[Document images with source code]

BEGIN

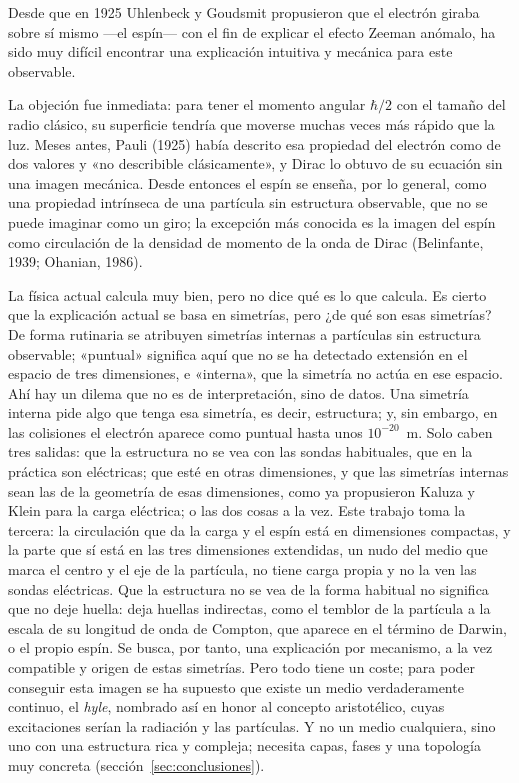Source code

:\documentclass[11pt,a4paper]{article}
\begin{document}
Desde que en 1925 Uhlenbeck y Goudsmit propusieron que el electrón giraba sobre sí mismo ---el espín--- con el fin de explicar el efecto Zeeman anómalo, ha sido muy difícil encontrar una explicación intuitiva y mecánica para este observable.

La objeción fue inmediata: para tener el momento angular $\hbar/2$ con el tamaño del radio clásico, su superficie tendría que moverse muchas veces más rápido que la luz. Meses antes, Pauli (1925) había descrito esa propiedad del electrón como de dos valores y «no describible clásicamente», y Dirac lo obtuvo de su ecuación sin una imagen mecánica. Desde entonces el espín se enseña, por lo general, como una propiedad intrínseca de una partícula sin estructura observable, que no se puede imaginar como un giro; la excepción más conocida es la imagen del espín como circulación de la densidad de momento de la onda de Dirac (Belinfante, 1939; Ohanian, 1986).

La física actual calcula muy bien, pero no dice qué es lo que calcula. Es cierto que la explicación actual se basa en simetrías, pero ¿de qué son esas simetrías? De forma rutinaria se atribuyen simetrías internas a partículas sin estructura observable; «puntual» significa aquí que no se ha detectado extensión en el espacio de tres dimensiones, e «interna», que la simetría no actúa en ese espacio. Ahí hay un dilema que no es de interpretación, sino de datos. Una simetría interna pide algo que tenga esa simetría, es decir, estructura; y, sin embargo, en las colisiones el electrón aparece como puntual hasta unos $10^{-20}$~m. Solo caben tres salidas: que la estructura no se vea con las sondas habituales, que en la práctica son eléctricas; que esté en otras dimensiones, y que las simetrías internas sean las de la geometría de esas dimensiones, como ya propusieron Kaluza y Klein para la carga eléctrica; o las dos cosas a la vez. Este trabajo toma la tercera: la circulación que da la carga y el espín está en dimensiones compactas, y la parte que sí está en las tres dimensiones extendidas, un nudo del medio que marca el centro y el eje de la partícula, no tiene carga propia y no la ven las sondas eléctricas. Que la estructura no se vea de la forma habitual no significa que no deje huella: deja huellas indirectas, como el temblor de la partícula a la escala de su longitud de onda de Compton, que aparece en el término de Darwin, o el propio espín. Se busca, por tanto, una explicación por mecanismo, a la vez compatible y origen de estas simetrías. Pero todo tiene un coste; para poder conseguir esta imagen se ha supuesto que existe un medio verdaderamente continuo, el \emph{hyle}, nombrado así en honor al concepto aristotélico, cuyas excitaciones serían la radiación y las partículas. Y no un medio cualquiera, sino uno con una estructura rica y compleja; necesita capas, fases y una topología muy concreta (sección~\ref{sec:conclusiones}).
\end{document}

END
BEGIN

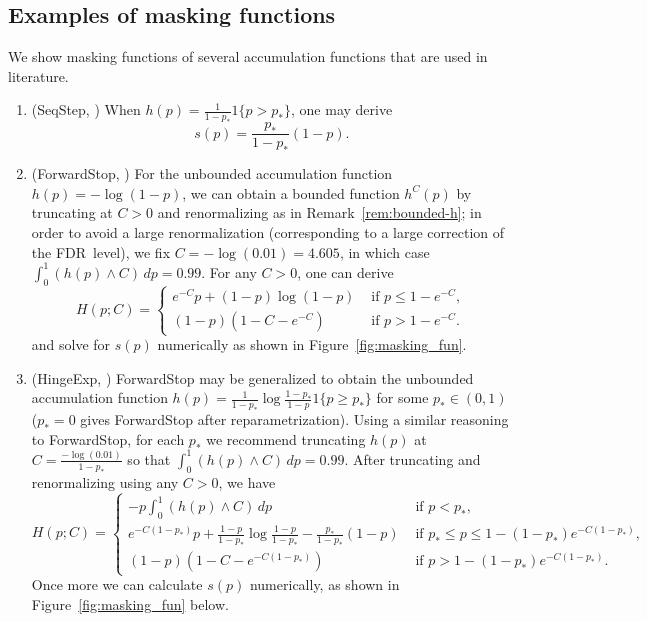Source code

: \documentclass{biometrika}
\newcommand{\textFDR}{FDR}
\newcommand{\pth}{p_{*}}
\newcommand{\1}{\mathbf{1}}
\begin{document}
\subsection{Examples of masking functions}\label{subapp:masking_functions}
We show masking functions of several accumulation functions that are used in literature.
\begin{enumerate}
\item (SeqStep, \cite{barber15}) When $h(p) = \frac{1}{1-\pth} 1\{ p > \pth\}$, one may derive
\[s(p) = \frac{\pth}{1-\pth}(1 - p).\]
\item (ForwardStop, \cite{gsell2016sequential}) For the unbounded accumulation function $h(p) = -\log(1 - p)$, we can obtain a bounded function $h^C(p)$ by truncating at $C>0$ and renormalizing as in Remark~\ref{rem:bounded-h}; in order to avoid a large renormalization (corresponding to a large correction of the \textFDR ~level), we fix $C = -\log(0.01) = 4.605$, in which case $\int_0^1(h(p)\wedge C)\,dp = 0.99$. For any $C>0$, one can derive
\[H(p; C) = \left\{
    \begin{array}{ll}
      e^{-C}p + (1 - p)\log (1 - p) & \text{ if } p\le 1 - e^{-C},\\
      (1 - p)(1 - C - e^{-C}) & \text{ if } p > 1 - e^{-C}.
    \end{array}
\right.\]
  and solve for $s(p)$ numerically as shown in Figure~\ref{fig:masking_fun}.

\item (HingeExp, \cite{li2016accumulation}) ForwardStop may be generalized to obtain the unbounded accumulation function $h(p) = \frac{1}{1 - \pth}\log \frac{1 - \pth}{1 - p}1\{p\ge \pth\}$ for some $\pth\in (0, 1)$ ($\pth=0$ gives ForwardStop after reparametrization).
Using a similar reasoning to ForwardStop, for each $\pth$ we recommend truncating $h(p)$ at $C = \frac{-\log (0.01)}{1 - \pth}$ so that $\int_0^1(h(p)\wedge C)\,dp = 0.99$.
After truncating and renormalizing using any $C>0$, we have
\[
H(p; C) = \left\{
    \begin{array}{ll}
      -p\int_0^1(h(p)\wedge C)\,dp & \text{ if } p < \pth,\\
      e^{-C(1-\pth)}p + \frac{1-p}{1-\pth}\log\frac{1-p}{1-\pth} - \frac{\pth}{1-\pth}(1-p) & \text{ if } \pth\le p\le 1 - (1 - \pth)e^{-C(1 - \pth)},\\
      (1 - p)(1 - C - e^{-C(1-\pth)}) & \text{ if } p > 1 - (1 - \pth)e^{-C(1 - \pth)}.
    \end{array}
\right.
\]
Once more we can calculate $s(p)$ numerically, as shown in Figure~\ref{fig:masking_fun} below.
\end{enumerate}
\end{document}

END
BEGIN

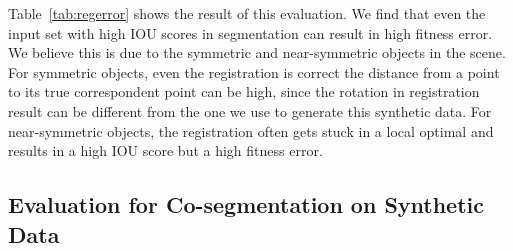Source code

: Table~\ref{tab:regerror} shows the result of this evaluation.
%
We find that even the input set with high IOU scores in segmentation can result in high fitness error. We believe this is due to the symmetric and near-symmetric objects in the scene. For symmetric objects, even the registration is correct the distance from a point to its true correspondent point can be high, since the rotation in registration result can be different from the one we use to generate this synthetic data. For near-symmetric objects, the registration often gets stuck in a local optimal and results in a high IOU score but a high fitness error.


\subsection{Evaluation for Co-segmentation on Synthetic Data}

END

Go through the records above and, whenever a line includes the word "truncating", copy it.

**Result of this exercise**
\item (ForwardStop, \cite{gsell2016sequential}) For the unbounded accumulation function $h(p) = -\log(1 - p)$, we can obtain a bounded function $h^C(p)$ by truncating at $C>0$ and renormalizing as in Remark~\ref{rem:bounded-h}; in order to avoid a large renormalization (corresponding to a large correction of the \textFDR ~level), we fix $C = -\log(0.01) = 4.605$, in which case $\int_0^1(h(p)\wedge C)\,dp = 0.99$. For any $C>0$, one can derive
Using a similar reasoning to ForwardStop, for each $\pth$ we recommend truncating $h(p)$ at $C = \frac{-\log (0.01)}{1 - \pth}$ so that $\int_0^1(h(p)\wedge C)\,dp = 0.99$.
After truncating and renormalizing using any $C>0$, we have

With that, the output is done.